[Entries taken from a collection]
-- Opening Marker --

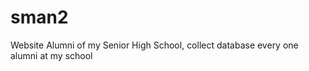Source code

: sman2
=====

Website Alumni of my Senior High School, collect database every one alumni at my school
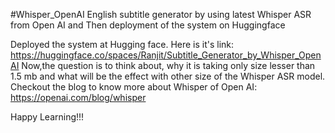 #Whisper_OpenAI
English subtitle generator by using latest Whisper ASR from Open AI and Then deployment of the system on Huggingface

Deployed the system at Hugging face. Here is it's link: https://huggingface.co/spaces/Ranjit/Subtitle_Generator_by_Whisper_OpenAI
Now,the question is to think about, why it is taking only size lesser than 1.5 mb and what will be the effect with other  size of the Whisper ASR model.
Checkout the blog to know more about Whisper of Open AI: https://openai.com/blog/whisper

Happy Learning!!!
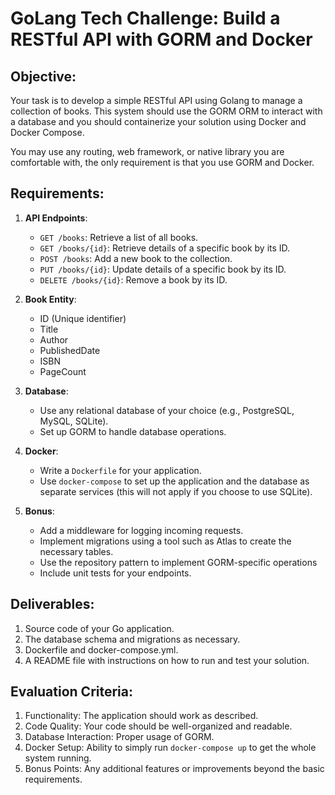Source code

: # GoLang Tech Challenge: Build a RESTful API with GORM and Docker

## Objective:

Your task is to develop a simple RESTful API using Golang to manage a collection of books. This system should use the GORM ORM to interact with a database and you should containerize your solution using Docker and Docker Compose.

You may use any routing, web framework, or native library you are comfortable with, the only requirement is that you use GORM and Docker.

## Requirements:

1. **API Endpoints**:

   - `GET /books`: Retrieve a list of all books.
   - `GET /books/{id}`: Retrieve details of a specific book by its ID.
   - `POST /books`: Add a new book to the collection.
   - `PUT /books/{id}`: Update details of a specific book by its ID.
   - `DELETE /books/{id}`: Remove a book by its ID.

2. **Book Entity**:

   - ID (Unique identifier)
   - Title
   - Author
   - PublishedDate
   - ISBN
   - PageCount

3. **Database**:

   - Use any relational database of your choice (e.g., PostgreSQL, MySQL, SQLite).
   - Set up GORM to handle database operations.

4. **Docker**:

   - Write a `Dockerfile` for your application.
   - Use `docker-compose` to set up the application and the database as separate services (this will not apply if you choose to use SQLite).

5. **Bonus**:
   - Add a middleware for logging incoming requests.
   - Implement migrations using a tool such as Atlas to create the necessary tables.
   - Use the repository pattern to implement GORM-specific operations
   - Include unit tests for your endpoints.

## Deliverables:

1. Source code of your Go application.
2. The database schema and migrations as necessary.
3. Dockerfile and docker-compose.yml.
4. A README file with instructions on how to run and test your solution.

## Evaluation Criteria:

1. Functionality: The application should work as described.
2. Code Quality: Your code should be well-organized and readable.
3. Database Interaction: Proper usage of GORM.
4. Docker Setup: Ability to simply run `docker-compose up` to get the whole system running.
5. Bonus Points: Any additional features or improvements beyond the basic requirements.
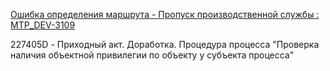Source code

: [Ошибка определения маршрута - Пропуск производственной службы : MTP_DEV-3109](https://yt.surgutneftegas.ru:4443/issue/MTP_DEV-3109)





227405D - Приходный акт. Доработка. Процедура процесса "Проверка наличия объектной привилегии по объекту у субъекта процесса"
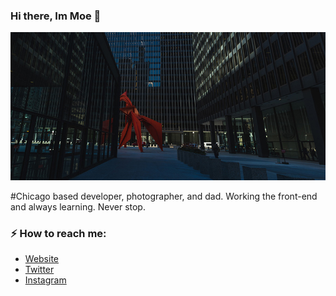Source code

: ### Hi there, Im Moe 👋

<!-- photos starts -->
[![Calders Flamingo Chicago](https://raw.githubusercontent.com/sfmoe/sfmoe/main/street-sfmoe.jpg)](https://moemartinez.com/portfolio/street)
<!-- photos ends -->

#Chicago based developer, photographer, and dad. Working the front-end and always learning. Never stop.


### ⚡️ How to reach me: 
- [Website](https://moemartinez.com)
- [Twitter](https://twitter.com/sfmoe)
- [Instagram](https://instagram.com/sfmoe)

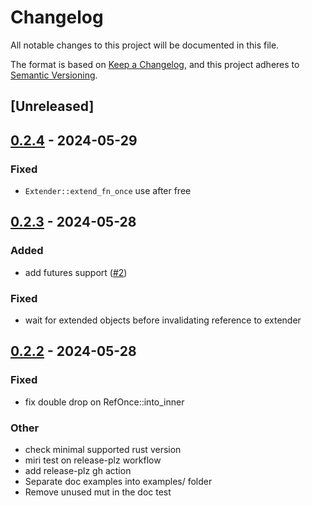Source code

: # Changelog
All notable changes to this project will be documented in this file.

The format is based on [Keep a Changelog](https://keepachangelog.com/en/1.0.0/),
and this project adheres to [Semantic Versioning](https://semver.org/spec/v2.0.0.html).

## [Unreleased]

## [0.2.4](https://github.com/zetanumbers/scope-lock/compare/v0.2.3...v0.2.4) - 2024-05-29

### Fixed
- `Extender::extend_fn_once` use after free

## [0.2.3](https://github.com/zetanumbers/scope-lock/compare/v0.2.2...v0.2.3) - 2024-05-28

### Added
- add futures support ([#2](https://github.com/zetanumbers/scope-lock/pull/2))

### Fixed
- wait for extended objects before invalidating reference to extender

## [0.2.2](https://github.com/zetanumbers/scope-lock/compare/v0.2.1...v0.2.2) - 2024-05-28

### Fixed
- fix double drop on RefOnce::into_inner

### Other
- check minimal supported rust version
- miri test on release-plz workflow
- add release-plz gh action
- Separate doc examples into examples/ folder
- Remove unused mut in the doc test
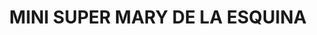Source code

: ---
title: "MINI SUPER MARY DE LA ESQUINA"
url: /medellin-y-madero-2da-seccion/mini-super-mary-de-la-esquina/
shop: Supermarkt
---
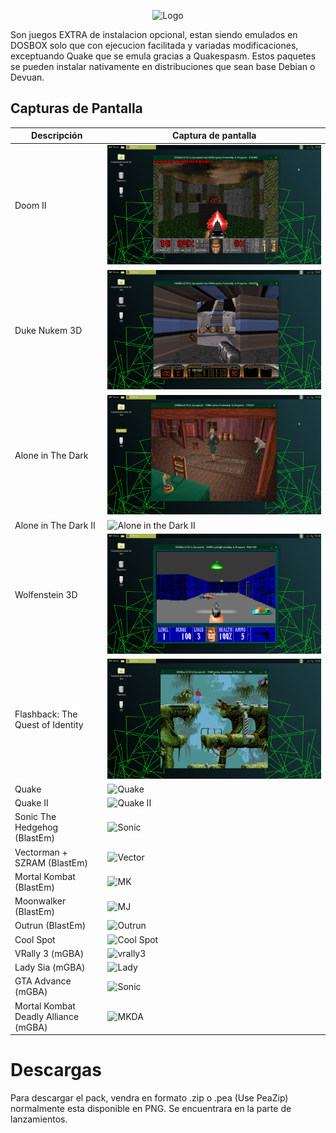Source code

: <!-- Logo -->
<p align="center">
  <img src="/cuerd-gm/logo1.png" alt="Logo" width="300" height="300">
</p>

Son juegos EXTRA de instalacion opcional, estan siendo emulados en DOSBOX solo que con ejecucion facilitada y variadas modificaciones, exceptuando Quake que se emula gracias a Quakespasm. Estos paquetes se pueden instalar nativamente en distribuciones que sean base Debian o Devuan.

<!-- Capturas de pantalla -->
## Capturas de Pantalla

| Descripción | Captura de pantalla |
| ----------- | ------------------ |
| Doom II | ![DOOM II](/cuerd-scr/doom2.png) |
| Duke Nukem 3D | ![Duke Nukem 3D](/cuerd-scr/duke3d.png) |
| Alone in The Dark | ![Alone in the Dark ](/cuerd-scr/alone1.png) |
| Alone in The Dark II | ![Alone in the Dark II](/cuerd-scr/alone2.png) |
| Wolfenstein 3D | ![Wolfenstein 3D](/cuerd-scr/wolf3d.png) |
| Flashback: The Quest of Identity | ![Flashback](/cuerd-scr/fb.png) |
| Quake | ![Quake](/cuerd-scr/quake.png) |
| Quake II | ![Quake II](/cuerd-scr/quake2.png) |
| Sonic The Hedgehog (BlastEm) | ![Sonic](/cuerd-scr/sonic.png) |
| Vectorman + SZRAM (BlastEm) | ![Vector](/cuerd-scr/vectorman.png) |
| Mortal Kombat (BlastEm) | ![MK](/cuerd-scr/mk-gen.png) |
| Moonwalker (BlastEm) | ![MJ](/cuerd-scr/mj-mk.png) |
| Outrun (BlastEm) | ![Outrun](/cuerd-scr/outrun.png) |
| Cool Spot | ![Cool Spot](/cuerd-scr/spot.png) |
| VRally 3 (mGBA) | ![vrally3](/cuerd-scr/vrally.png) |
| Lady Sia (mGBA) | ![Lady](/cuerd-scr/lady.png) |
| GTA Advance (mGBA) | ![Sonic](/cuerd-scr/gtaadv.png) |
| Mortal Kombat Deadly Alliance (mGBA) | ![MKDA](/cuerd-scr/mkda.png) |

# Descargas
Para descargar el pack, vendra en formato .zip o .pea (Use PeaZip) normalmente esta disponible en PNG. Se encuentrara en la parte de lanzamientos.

-- Closing Marker --

- Work instructions
Where a line of the data above includes the string "Retrieve", pull it out.

- Task answer
   - `GET /books`: Retrieve a list of all books.
   - `GET /books/{id}`: Retrieve details of a specific book by its ID.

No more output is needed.